For those with a discerning eye, there’s some great swampy shots and time-lapse photography from cinematographer Shawn Lewallen. Something everyone can appreciate is the performance by Bill Oberst Jr. as Dale, who has great screen presence as the patriarch of the flesh-eating family. Only two years into his film career, Bill’s played a variety of business and small-town sheriff types, now he lends a malicious glee and a disturbing, penetrating stare to Dismal to surprising effect. There’s also a pretty good ‘survivor girl’ performance by rookie Lydia Chandler, who is a pretty bland good girl at first, but shows a competence for terrified screaming, and goes crazy in the film’s climax with vehement intensity.


Aside from that, you won’t find much to make this film memorable.

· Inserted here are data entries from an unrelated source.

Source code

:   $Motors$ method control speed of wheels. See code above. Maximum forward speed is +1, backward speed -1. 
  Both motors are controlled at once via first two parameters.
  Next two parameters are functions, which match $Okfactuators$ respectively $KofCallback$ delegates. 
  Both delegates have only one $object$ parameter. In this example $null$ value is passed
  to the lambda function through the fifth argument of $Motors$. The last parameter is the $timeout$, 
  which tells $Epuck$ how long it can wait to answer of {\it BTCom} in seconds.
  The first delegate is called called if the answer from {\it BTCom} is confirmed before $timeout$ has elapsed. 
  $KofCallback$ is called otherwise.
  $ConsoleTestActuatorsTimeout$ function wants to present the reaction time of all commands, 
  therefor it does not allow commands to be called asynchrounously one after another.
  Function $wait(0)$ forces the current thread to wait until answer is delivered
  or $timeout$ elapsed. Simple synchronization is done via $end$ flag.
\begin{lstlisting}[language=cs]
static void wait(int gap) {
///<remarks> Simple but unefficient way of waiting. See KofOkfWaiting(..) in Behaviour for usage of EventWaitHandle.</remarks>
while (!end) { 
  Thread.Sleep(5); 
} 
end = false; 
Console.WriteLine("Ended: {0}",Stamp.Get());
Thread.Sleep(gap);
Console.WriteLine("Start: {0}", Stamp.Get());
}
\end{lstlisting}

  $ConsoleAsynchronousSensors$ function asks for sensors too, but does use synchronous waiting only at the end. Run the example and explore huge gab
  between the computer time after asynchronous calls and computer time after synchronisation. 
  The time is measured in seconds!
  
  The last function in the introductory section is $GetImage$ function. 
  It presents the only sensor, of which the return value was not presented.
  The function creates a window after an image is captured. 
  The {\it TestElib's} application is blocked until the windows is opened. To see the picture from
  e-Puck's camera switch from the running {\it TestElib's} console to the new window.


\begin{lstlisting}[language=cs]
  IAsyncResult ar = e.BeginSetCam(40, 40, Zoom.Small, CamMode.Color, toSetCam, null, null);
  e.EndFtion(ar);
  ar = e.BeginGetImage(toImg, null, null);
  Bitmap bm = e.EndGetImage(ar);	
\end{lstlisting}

Cast includes the standard ensemble of victims: good girl (brunette), good girl (blonde), nympho, nerdy guy, jock guy, average guy, and token black guy. And yes, the token black guy does die first. Other than the two already mentioned, all the performances are really flat, though Nerdy guy does stand out as being particularly annoying and unconvincing, and then makes a totally nonsensical turn into an unconvincing bad guy towards the end. (A twist that makes the movie’s set up not make any sense whatsoever. (Ask yourself this; did traitor kid slash his OWN tires? And if he had murder on his mind, why did he tell other students, like jock guy, where they were going?)


The film meanders about through the standard 25 or so minutes of set up scenes and sex gags that run just a tad too long, hitting all the beats. Eventually the teens having sex in the woods run into the deformed killer. Dismal hits about every standard beat of the horror genre, offering no surprises. Not to say it isn’t a solid effort. While I wouldn’t recommend Dismal of its own merits, the film looks pretty good, and would serve pretty well as a talent showcase for what the production team could put together with an expanded budget and, hopefully, a better script. The show’s biggest weakness is its dependence on digital techniques. Computer-rendered explosions and gore come off as remarkably fake, and are criminally over-used. Simple things, like a close-up of an iris contracting (ala Requiem for a Dream) and even gunshot wounds are sloppily animated over the characters. The rented cabin explosion, I can understand, but a gunshot? How much does a squib cost these days, anyway?  Editing also appears to have been done on Imovie ’06, scene strung together by terrible transitions.


I’ve seen much worse, Green River Killer springs instantly to mind, but there’s nothing new to the formula here. There are a few good moments here to make a highlight reel from, and I could see this group doing some good films eventually, but this isn’t their breakout by any means; keep an eye open for future works.  Don’t feel bad passing Dismal by.  You’ve seen it before.